» Your task
In the records below, how many lines hold the word "project"? Give only the number.

[Stored records]
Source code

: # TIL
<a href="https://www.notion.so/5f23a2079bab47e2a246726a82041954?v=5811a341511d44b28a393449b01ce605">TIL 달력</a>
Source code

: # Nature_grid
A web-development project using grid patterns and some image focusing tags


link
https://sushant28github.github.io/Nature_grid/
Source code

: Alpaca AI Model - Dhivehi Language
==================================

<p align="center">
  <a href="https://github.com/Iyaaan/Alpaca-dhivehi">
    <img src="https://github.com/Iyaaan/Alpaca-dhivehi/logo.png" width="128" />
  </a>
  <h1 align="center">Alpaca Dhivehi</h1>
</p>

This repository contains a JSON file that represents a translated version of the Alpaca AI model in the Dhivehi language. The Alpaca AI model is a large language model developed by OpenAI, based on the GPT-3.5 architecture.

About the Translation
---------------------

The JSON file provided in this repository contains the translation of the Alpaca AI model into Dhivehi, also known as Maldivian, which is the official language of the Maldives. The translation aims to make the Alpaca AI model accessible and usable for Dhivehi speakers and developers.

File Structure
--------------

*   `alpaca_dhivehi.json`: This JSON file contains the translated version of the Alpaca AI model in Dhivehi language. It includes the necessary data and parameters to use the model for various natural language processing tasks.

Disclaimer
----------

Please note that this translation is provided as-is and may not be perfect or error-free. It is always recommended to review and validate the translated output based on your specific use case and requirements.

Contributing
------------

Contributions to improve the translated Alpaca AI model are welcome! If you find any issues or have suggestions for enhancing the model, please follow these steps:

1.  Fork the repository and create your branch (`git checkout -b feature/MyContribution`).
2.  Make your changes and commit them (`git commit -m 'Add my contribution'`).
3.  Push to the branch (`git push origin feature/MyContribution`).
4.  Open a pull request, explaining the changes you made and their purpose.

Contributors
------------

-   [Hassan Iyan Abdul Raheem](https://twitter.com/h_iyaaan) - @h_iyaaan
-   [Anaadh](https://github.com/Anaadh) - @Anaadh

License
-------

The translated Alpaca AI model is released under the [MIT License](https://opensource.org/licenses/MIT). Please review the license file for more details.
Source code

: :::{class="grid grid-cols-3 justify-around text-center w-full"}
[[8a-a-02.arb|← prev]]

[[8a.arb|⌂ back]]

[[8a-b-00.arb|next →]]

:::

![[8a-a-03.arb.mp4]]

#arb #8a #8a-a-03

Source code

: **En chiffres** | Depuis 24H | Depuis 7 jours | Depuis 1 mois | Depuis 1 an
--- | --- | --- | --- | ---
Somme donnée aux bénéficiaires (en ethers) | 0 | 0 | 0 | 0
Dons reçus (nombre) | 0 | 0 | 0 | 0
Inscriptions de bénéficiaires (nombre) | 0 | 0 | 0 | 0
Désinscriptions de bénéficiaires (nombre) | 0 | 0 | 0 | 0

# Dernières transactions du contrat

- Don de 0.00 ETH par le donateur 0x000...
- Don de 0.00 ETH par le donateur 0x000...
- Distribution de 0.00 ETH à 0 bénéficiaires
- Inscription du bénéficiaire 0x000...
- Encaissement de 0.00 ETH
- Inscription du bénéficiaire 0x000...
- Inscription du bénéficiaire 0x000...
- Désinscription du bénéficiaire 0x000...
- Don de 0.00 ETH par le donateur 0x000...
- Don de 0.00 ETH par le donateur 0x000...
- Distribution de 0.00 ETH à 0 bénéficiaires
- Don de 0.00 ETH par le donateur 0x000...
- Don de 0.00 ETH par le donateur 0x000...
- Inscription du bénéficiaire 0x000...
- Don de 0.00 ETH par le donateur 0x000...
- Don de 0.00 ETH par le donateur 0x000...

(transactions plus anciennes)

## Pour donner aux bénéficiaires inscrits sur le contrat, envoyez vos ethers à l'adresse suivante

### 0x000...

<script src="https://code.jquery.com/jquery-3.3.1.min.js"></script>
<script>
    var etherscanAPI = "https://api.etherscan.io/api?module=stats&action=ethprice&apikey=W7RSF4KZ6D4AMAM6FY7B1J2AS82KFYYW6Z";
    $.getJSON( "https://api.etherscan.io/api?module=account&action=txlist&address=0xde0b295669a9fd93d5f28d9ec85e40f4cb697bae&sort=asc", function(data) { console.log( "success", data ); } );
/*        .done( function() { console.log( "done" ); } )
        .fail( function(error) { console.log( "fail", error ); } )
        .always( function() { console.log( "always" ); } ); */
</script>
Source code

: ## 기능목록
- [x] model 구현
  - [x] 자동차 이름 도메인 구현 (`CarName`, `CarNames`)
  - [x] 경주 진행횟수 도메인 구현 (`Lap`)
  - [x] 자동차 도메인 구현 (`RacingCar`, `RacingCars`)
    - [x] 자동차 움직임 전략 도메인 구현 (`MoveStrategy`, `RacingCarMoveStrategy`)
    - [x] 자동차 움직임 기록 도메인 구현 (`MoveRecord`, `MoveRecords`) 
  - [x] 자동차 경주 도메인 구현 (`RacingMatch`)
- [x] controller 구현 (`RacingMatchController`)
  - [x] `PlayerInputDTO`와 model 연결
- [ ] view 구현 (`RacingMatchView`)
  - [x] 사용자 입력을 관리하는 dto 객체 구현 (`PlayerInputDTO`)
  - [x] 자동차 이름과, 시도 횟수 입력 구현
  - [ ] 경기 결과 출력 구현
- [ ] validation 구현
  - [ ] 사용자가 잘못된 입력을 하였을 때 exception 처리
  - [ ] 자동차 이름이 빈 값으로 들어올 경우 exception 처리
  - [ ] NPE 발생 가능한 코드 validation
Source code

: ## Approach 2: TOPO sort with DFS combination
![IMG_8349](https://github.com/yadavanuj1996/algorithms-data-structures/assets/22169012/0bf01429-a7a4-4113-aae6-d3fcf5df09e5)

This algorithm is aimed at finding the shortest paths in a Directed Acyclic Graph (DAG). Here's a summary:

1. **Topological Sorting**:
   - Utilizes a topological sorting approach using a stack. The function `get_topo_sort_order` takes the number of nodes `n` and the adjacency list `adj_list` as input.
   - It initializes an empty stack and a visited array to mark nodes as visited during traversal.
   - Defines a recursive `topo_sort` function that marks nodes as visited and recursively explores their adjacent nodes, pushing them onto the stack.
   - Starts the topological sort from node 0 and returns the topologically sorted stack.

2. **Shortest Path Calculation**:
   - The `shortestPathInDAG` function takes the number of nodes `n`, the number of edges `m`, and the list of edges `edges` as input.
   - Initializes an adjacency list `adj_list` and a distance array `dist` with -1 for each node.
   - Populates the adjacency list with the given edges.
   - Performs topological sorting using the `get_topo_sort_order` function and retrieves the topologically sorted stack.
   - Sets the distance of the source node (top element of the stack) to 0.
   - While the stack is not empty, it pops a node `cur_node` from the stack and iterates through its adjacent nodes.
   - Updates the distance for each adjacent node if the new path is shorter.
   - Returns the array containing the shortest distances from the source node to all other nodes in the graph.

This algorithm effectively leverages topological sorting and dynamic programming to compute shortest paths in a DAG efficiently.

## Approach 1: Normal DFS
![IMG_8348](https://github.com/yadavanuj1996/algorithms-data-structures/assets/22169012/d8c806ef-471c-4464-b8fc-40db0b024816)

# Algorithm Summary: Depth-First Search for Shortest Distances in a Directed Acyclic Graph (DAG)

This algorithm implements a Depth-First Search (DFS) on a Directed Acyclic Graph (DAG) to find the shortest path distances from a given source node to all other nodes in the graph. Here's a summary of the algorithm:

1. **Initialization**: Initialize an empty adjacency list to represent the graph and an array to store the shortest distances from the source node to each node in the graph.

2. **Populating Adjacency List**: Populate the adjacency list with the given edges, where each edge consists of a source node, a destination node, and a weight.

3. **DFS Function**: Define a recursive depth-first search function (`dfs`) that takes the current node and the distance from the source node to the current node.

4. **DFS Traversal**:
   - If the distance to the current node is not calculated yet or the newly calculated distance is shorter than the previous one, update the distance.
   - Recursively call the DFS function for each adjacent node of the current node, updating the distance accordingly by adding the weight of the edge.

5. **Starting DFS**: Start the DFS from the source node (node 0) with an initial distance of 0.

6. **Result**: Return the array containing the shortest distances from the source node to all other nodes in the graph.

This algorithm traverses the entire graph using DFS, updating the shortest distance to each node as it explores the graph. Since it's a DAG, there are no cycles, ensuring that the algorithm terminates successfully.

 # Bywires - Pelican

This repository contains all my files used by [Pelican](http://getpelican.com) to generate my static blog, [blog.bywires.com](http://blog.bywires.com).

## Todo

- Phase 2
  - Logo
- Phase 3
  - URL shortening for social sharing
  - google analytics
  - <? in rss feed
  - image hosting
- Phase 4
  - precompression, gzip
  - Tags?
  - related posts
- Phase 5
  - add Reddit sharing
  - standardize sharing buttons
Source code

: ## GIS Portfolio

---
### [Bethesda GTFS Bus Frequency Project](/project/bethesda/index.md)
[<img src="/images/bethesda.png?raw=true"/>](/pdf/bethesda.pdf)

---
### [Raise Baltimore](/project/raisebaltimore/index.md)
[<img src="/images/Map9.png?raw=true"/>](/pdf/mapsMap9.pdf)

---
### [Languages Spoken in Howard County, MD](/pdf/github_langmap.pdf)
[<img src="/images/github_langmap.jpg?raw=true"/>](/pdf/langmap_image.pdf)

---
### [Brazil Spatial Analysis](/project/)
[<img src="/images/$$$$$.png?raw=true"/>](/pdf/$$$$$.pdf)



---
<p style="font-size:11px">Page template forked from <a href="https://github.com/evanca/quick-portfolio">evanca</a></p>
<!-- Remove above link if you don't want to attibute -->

» Task output
4